• Task details: Lines from the records below that contain the word "extender" are to be copied out.

(Saved entries)
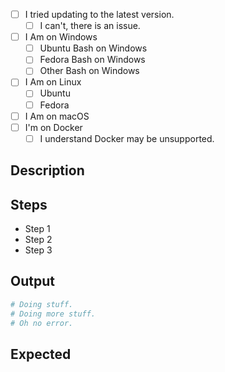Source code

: <!--
  If this is a security related bug, please email the maintainer of this
  repository (found via `CODEOWNERS`) and let them know in private... all
  security issues are handled promptly and quickly, however an early
  release could severely impact people.
-->

- [ ] I tried updating to the latest version.
  - [ ] I can't, there is an issue.
- [ ] I Am on Windows
  - [ ] Ubuntu Bash on Windows
  - [ ] Fedora Bash on Windows
  - [ ] Other  Bash on Windows
- [ ] I Am on Linux
  - [ ] Ubuntu
  - [ ] Fedora
- [ ] I Am on macOS
- [ ] I'm on Docker
  - [ ] I understand Docker may be unsupported.

## Description

<!--
  Replace this with a description of your issue.  Try to be as
  detailed as you can, because the lack of a detailed description
  will not help us reproduce it, and if we cannot reproduce and
  you do not answer, your ticket could be closed.
-->

## Steps

- Step 1
- Step 2
- Step 3

## Output

```sh
# Doing stuff.
# Doing more stuff.
# Oh no error.
```

## Expected

<!--
  Replace this with what you expected to happen.
  Sometimes there are bugs, sometimes it's just a feature,
  but it's always nice to know what you wanted.
-->
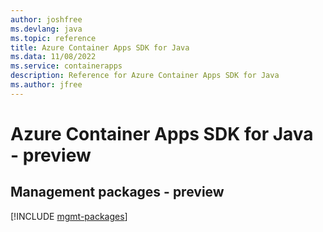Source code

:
 ```yaml
---
author: joshfree
ms.devlang: java
ms.topic: reference
title: Azure Container Apps SDK for Java
ms.data: 11/08/2022
ms.service: containerapps
description: Reference for Azure Container Apps SDK for Java
ms.author: jfree
---
```

# Azure Container Apps SDK for Java - preview

## Management packages - preview
[!INCLUDE [mgmt-packages](container-apps-mgmt-index.md)]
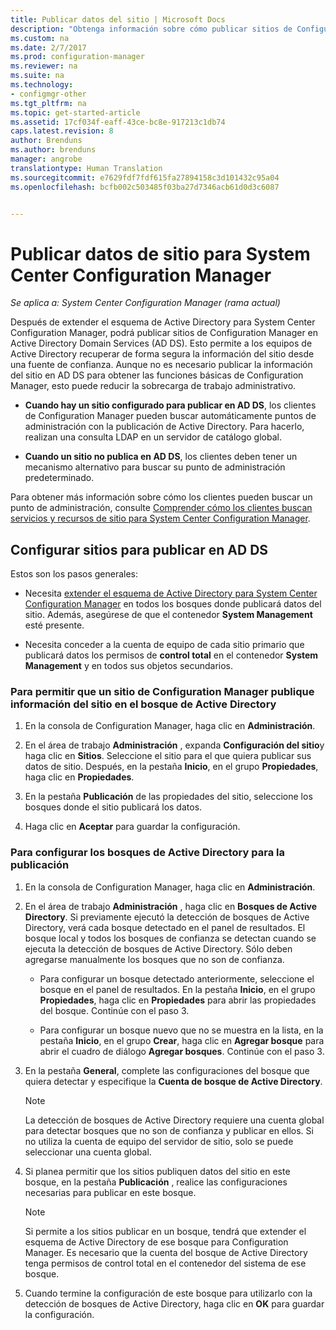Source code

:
 ```yaml
---
title: Publicar datos del sitio | Microsoft Docs
description: "Obtenga información sobre cómo publicar sitios de Configuration Manager en Servicios de dominio de Active Directory."
ms.custom: na
ms.date: 2/7/2017
ms.prod: configuration-manager
ms.reviewer: na
ms.suite: na
ms.technology:
- configmgr-other
ms.tgt_pltfrm: na
ms.topic: get-started-article
ms.assetid: 17cf034f-eaff-43ce-bc8e-917213c1db74
caps.latest.revision: 8
author: Brenduns
ms.author: brenduns
manager: angrobe
translationtype: Human Translation
ms.sourcegitcommit: e7629fdf7fdf615fa27894158c3d101432c95a04
ms.openlocfilehash: bcfb002c503485f03ba27d7346acb61d0d3c6087


---
```

# <a name="publish-site-data-for-system-center-configuration-manager"></a>Publicar datos de sitio para System Center Configuration Manager

*Se aplica a: System Center Configuration Manager (rama actual)*

Después de extender el esquema de Active Directory para System Center Configuration Manager, podrá publicar sitios de Configuration Manager en Active Directory Domain Services (AD DS). Esto permite a los equipos de Active Directory recuperar de forma segura la información del sitio desde una fuente de confianza. Aunque no es necesario publicar la información del sitio en AD DS para obtener las funciones básicas de Configuration Manager, esto puede reducir la sobrecarga de trabajo administrativo.  

-   **Cuando hay un sitio configurado para publicar en AD DS**, los clientes de Configuration Manager pueden buscar automáticamente puntos de administración con la publicación de Active Directory. Para hacerlo, realizan una consulta LDAP en un servidor de catálogo global.  

-   **Cuando un sitio no publica en AD DS**, los clientes deben tener un mecanismo alternativo para buscar su punto de administración predeterminado.  

Para obtener más información sobre cómo los clientes pueden buscar un punto de administración, consulte [Comprender cómo los clientes buscan servicios y recursos de sitio para System Center Configuration Manager](../../../../core/plan-design/hierarchy/understand-how-clients-find-site-resources-and-services.md).  

## <a name="configure-sites-to-publish-to-ad-ds"></a>Configurar sitios para publicar en AD DS  
 Estos son los pasos generales:  

-   Necesita [extender el esquema de Active Directory para System Center Configuration Manager](../../../../core/plan-design/network/extend-the-active-directory-schema.md) en todos los bosques donde publicará datos del sitio. Además, asegúrese de que el contenedor **System Management** esté presente.  

-   Necesita conceder a la cuenta de equipo de cada sitio primario que publicará datos los permisos de **control total** en el contenedor **System Management** y en todos sus objetos secundarios.  

### <a name="to-enable-a-configuration-manager-site-to-publish-site-information-to-active-directory-forest"></a>Para permitir que un sitio de Configuration Manager publique información del sitio en el bosque de Active Directory

1.  En la consola de Configuration Manager, haga clic en **Administración**.  

2.  En el área de trabajo **Administración** , expanda **Configuración del sitio**y haga clic en **Sitios**. Seleccione el sitio para el que quiera publicar sus datos de sitio. Después, en la pestaña **Inicio**, en el grupo **Propiedades**, haga clic en **Propiedades**.  

3.  En la pestaña **Publicación** de las propiedades del sitio, seleccione los bosques donde el sitio publicará los datos.  

4.  Haga clic en **Aceptar** para guardar la configuración.  

### <a name="to-set-up-active-directory-forests-for-publishing"></a>Para configurar los bosques de Active Directory para la publicación  

1.  En la consola de Configuration Manager, haga clic en **Administración**.  

2.  En el área de trabajo **Administración** , haga clic en **Bosques de Active Directory**. Si previamente ejecutó la detección de bosques de Active Directory, verá cada bosque detectado en el panel de resultados. El bosque local y todos los bosques de confianza se detectan cuando se ejecuta la detección de bosques de Active Directory. Sólo deben agregarse manualmente los bosques que no son de confianza.  

    -   Para configurar un bosque detectado anteriormente, seleccione el bosque en el panel de resultados. En la pestaña **Inicio**, en el grupo **Propiedades**, haga clic en **Propiedades** para abrir las propiedades del bosque. Continúe con el paso 3.  

    -   Para configurar un bosque nuevo que no se muestra en la lista, en la pestaña **Inicio**, en el grupo **Crear**, haga clic en **Agregar bosque** para abrir el cuadro de diálogo **Agregar bosques**. Continúe con el paso 3.  

3.  En la pestaña **General**, complete las configuraciones del bosque que quiera detectar y especifique la **Cuenta de bosque de Active Directory**.  

    > [!NOTE]  
    >  La detección de bosques de Active Directory requiere una cuenta global para detectar bosques que no son de confianza y publicar en ellos. Si no utiliza la cuenta de equipo del servidor de sitio, solo se puede seleccionar una cuenta global.  

4.  Si planea permitir que los sitios publiquen datos del sitio en este bosque, en la pestaña **Publicación** , realice las configuraciones necesarias para publicar en este bosque.  

    > [!NOTE]  
    >  Si permite a los sitios publicar en un bosque, tendrá que extender el esquema de Active Directory de ese bosque para Configuration Manager. Es necesario que la cuenta del bosque de Active Directory tenga permisos de control total en el contenedor del sistema de ese bosque.  

5.  Cuando termine la configuración de este bosque para utilizarlo con la detección de bosques de Active Directory, haga clic en **OK** para guardar la configuración.  



<!--HONumber=Feb17_HO1-->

• Answer section:
Después de extender el esquema de Active Directory para System Center Configuration Manager, podrá publicar sitios de Configuration Manager en Active Directory Domain Services (AD DS). Esto permite a los equipos de Active Directory recuperar de forma segura la información del sitio desde una fuente de confianza. Aunque no es necesario publicar la información del sitio en AD DS para obtener las funciones básicas de Configuration Manager, esto puede reducir la sobrecarga de trabajo administrativo.  
-   Necesita [extender el esquema de Active Directory para System Center Configuration Manager](../../../../core/plan-design/network/extend-the-active-directory-schema.md) en todos los bosques donde publicará datos del sitio. Además, asegúrese de que el contenedor **System Management** esté presente.  
    >  Si permite a los sitios publicar en un bosque, tendrá que extender el esquema de Active Directory de ese bosque para Configuration Manager. Es necesario que la cuenta del bosque de Active Directory tenga permisos de control total en el contenedor del sistema de ese bosque.  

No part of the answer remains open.